Broken import for Icelandic language data
How to reproduce the behaviour
It looks like importing language data for Icelandic is broken. E.g. to get stop words:
# This works
import spacy.lang.en.stop_words
spacy.lang.en.stop_words.STOP_WORDS
# Syntax error in import statement
import spacy.lang.is.stop_words
spacy.lang.is.stop_words.STOP_WORDS
Error:
>>> import spacy.lang.is.stop_words
File "<stdin>", line 1
import spacy.lang.is.stop_words
^
SyntaxError: invalid syntax
I have yet to test this on Spacy v3.0.
Your Environment
- spaCy version: 2.3.5
- Platform: Linux-5.8.0-53-generic-x86_64-with-glibc2.29
- Python version: 3.8.5
Could this be resolved by referring to the language data directory with the three-letter country code?
spacy/lang/is -> spacy/lang/isl
Thanks for the report! We'll have to find a workaround, indeed.
I'm a little surprised nobody's run into this before!
Another workaround for this case is to use importlib:
import importlib
lang_is = importlib.import_module("spacy.lang.is")

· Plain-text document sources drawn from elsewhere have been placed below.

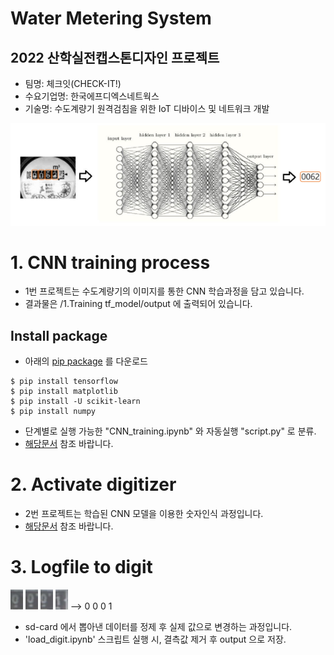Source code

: # Water Metering System

## 2022 산학실전캡스톤디자인 프로젝트
- 팀명: 체크잇(CHECK-IT!)
- 수요기업명: 한국에프디엑스네트웍스
- 기술명: 수도계량기 원격검침을 위한 IoT 디바이스 및 네트워크 개발

![wf](/image/workflow.png)

# 1. CNN training process
* 1번 프로젝트는 수도계량기의 이미지를 통한 CNN 학습과정을 담고 있습니다.
* 결과물은 /1.Training tf_model/output 에 출력되어 있습니다.

## Install package
* 아래의 [pip package](https://www.tensorflow.org/install/pip) 를 다운로드
```
$ pip install tensorflow
$ pip install matplotlib
$ pip install -U scikit-learn
$ pip install numpy
```
- 단계별로 실행 가능한 "CNN_training.ipynb" 와 자동실행 "script.py" 로 분류.
- [해당문서](/1_training_tflite_model/README.md) 참조 바랍니다.

# 2. Activate digitizer
* 2번 프로젝트는 학습된 CNN 모델을 이용한 숫자인식 과정입니다.
* [해당문서](/2_activate_digitizer/README.md) 참조 바랍니다.

# 3. Logfile to digit
![dig1](/image/main_dig1.bmp) ![dig1](/image/main_dig2.bmp) ![dig1](/image/main_dig3.bmp) ![dig1](/image/main_dig4.bmp) --> 0 0 0 1
* sd-card 에서 뽑아낸 데이터를 정제 후 실제 값으로 변경하는 과정입니다.
* 'load_digit.ipynb' 스크립트 실행 시, 결측값 제거 후 output 으로 저장. 


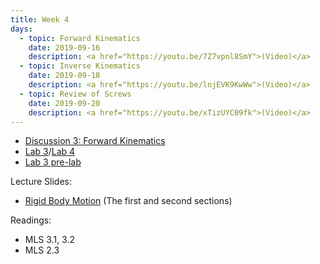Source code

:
 ```yaml
---
title: Week 4
days:
  - topic: Forward Kinematics
    date: 2019-09-16
    description: <a href="https://youtu.be/7Z7vpnl8SmY">(Video)</a>
  - topic: Inverse Kinematics
    date: 2019-09-18
    description: <a href="https://youtu.be/lnjEVK9KwWw">(Video)</a>
  - topic: Review of Screws
    date: 2019-09-20
    description: <a href="https://youtu.be/xTizUYC09fk">(Video)</a>
---
```


- [Discussion 3: Forward Kinematics](../assets/discussions/D3___Forward_Kinematics.pdf)
- [Lab 3](../assets/labs/lab3/lab3.zip)/[Lab 4](../assets/labs/lab4/lab4.zip)
- [Lab 3 pre-lab](../assets/labs/lab3/lab3prelab.zip)

Lecture Slides:
- [Rigid Body Motion](../assets/lectures/refs/Kinematics_MLS_Chap3.pdf) (The first and second sections)

Readings:
- MLS 3.1, 3.2
- MLS 2.3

lang_is.stop_words.STOP_WORDS
In my project, I need to fetch stop words of all languages provided by spaCy, so I have to use the importlib way with f-string and did not run into this issue. Using three-letter code for only the Icelandic language (which has a two-letter ISO 639-1 code) would be inconsistent, or spaCy could use three-letter codes for all languages.